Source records
_ _ _ _ _

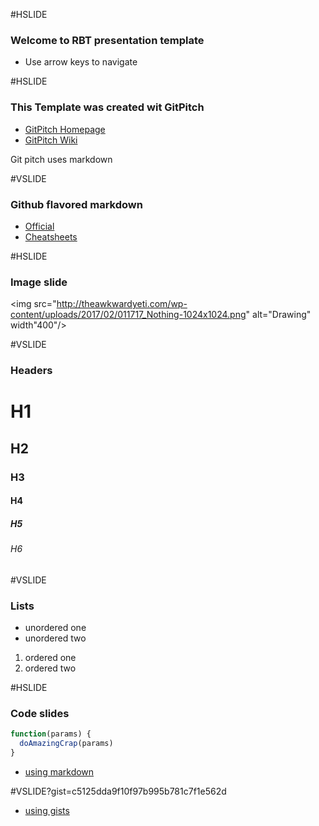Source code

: #HSLIDE
### Welcome to RBT presentation template
- Use arrow keys to navigate

#HSLIDE
### This Template was created wit GitPitch
- [GitPitch Homepage](https://gitpitch.com)
- [GitPitch Wiki](https://github.com/gitpitch/gitpitch/wiki)

Git pitch uses markdown

#VSLIDE
### Github flavored markdown
- [Official](https://guides.github.com/features/mastering-markdown/)
- [Cheatsheets](https://github.com/adam-p/markdown-here/wiki/Markdown-Cheatsheet)

#HSLIDE
### Image slide
<img src="http://theawkwardyeti.com/wp-content/uploads/2017/02/011717_Nothing-1024x1024.png" alt="Drawing" width"400"/>

#VSLIDE
### Headers
# H1
## H2
### H3
#### H4
##### H5
###### H6

#VSLIDE
### Lists
- unordered one
- unordered two
1. ordered one
2. ordered two

#HSLIDE
### Code slides
```javascript
function(params) {
  doAmazingCrap(params)
}
```
- [using markdown](https://github.com/gitpitch/gitpitch/wiki/Code-Slides)

#VSLIDE?gist=c5125dda9f10f97b995b781c7f1e562d
- [using gists](https://github.com/gitpitch/gitpitch/wiki/GIST-Slides)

_ _ _ _ _

_EXERCISE_
What is needed is every entry written out word for word, with no pictures.

_SOLVED EXERCISE_
Source code

: #HSLIDE
### Welcome to RBT presentation template
- Use arrow keys to navigate

#HSLIDE
### This Template was created wit GitPitch
- [GitPitch Homepage](https://gitpitch.com)
- [GitPitch Wiki](https://github.com/gitpitch/gitpitch/wiki)

Git pitch uses markdown

#VSLIDE
### Github flavored markdown
- [Official](https://guides.github.com/features/mastering-markdown/)
- [Cheatsheets](https://github.com/adam-p/markdown-here/wiki/Markdown-Cheatsheet)

#HSLIDE
### Image slide
<img src="http://theawkwardyeti.com/wp-content/uploads/2017/02/011717_Nothing-1024x1024.png" alt="Drawing" width"400"/>

#VSLIDE
### Headers
# H1
## H2
### H3
#### H4
##### H5
###### H6

#VSLIDE
### Lists
- unordered one
- unordered two
1. ordered one
2. ordered two

#HSLIDE
### Code slides
```javascript
function(params) {
  doAmazingCrap(params)
}
```
- [using markdown](https://github.com/gitpitch/gitpitch/wiki/Code-Slides)

#VSLIDE?gist=c5125dda9f10f97b995b781c7f1e562d
- [using gists](https://github.com/gitpitch/gitpitch/wiki/GIST-Slides)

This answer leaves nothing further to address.